■ **REQUIREMENT**:
Extract the lines that carry the string "Omega" from the listing.

■ **RECORDS SHOWN**:
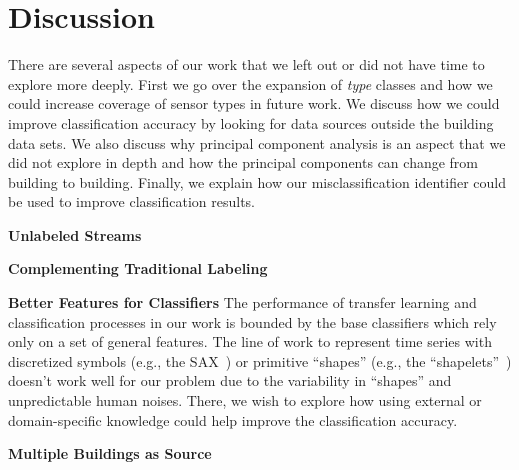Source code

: \section{Discussion}
There are several aspects of our work that we left out or did not have time to explore more deeply.
First we go over the expansion of \emph{type} classes and how we could increase coverage of sensor types in future work. 
We discuss how we could improve classification accuracy
by looking for data sources outside the building data sets. We also discuss why principal component analysis is an aspect that we
did not explore in depth and how the principal components can change from building to building.  Finally, we 
explain how our misclassification identifier could be used to improve classification results.

\textbf{Unlabeled Streams}

\textbf{Complementing Traditional Labeling}

\textbf{Better Features for Classifiers}
The performance of transfer learning and classification processes in our work is bounded by the base classifiers which rely only on a set of general features. The line of work to represent time series with discretized symbols (e.g., the SAX~\cite{sax}) or primitive ``shapes'' (e.g., the ``shapelets''~\cite{shapelet1, shapelet2}) doesn't work well for our problem due to the variability in ``shapes'' and unpredictable human noises. There, we wish to explore how using external or domain-specific knowledge could help improve the classification accuracy. 

\textbf{Multiple Buildings as Source}


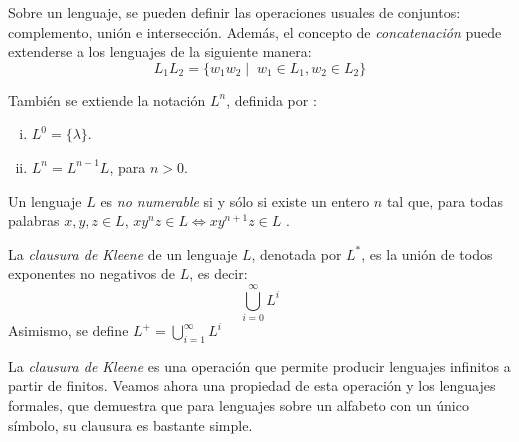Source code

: Sobre un lenguaje, se pueden definir las operaciones usuales de conjuntos: complemento, unión e intersección. Además,
el concepto de \textit{concatenación} puede extenderse a los lenguajes de la siguiente manera:
\begin{equation}
    L_1L_2=\{w_1w_2\mid\; w_1\in L_1, w_2\in L_2\}
\end{equation}

También se extiende la notación $L^n$, definida por \cite{Yu1997}:
\begin{enumerate}[(i)]
    \item $L^0=\{\lambda\}$.
    \item $L^n=L^{n-1}L$, para $n>0$.
\end{enumerate}

Un lenguaje $L$ es \textit{no numerable} si y sólo si existe un entero $n$ tal que, para todas palabras $x, y, z\in L$,
$xy^nz\in L\iff xy^{n+1}z\in L$ \cite{Mateescu1997}.

\begin{definicion} La \textit{clausura de Kleene} de un lenguaje $L$, denotada por
$L^*$, es la unión de todos exponentes no negativos de $L$, es decir:
\begin{equation}
    \bigcup_{i=0}^\infty L^i
\end{equation}
Asimismo, se define $L^+=\displaystyle\bigcup_{i=1}^\infty L^i$ 
\end{definicion}

La \textit{clausura de Kleene} es una operación que permite producir lenguajes infinitos a partir de finitos. Veamos
ahora una propiedad de esta operación y los lenguajes formales, que demuestra que para lenguajes sobre un alfabeto con
un único símbolo, su clausura es bastante simple.

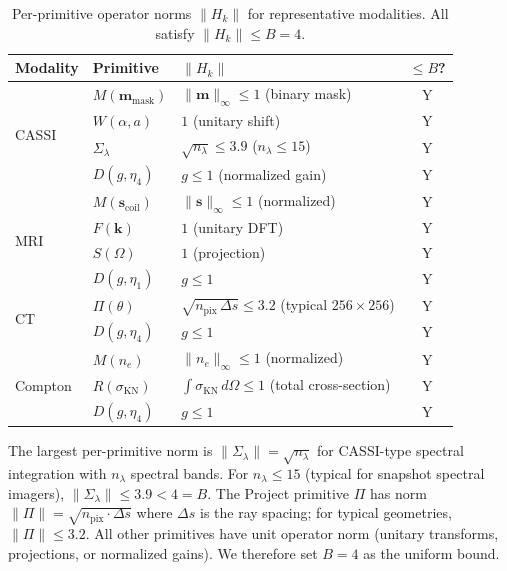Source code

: \begin{table}[htbp]
\centering
\caption{Per-primitive operator norms $\|H_k\|$ for representative modalities. All satisfy $\|H_k\| \leq B = 4$.} \label{tab:supp_opnorm}
\begin{tabular}{l l l c}
\toprule
\textbf{Modality} & \textbf{Primitive} & \textbf{$\|H_k\|$} & \textbf{$\leq B$?} \\
\midrule
\multirow{4}{*}{CASSI}
  & $M(\mathbf{m}_{\mathrm{mask}})$ & $\|\mathbf{m}\|_\infty \leq 1$ (binary mask) & Y \\
  & $W(\alpha, a)$ & $1$ (unitary shift) & Y \\
  & $\Sigma_\lambda$ & $\sqrt{n_\lambda} \leq 3.9$ ($n_\lambda \leq 15$) & Y \\
  & $D(g, \eta_4)$ & $g \leq 1$ (normalized gain) & Y \\
\midrule
\multirow{4}{*}{MRI}
  & $M(\mathbf{s}_{\mathrm{coil}})$ & $\|\mathbf{s}\|_\infty \leq 1$ (normalized) & Y \\
  & $F(\mathbf{k})$ & $1$ (unitary DFT) & Y \\
  & $S(\Omega)$ & $1$ (projection) & Y \\
  & $D(g, \eta_1)$ & $g \leq 1$ & Y \\
\midrule
\multirow{2}{*}{CT}
  & $\Pi(\theta)$ & $\sqrt{n_{\mathrm{pix}}\, \Delta s} \leq 3.2$ (typical $256 \times 256$) & Y \\
  & $D(g, \eta_4)$ & $g \leq 1$ & Y \\
\midrule
\multirow{3}{*}{Compton}
  & $M(n_e)$ & $\|n_e\|_\infty \leq 1$ (normalized) & Y \\
  & $R(\sigma_{\mathrm{KN}})$ & $\int \sigma_{\mathrm{KN}}\, d\Omega \leq 1$ (total cross-section) & Y \\
  & $D(g, \eta_4)$ & $g \leq 1$ & Y \\
\bottomrule
\end{tabular}
\end{table}

The largest per-primitive norm is $\|\Sigma_\lambda\| = \sqrt{n_\lambda}$ for CASSI-type spectral integration with $n_\lambda$ spectral bands. For $n_\lambda \leq 15$ (typical for snapshot spectral imagers), $\|\Sigma_\lambda\| \leq 3.9 < 4 = B$. The Project primitive $\Pi$ has norm $\|\Pi\| = \sqrt{n_{\mathrm{pix}} \cdot \Delta s}$ where $\Delta s$ is the ray spacing; for typical geometries, $\|\Pi\| \leq 3.2$. All other primitives have unit operator norm (unitary transforms, projections, or normalized gains). We therefore set $B = 4$ as the uniform bound.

■ **COMPLETED TASK**:
  & $S(\Omega)$ & $1$ (projection) & Y \\
  & $R(\sigma_{\mathrm{KN}})$ & $\int \sigma_{\mathrm{KN}}\, d\Omega \leq 1$ (total cross-section) & Y \\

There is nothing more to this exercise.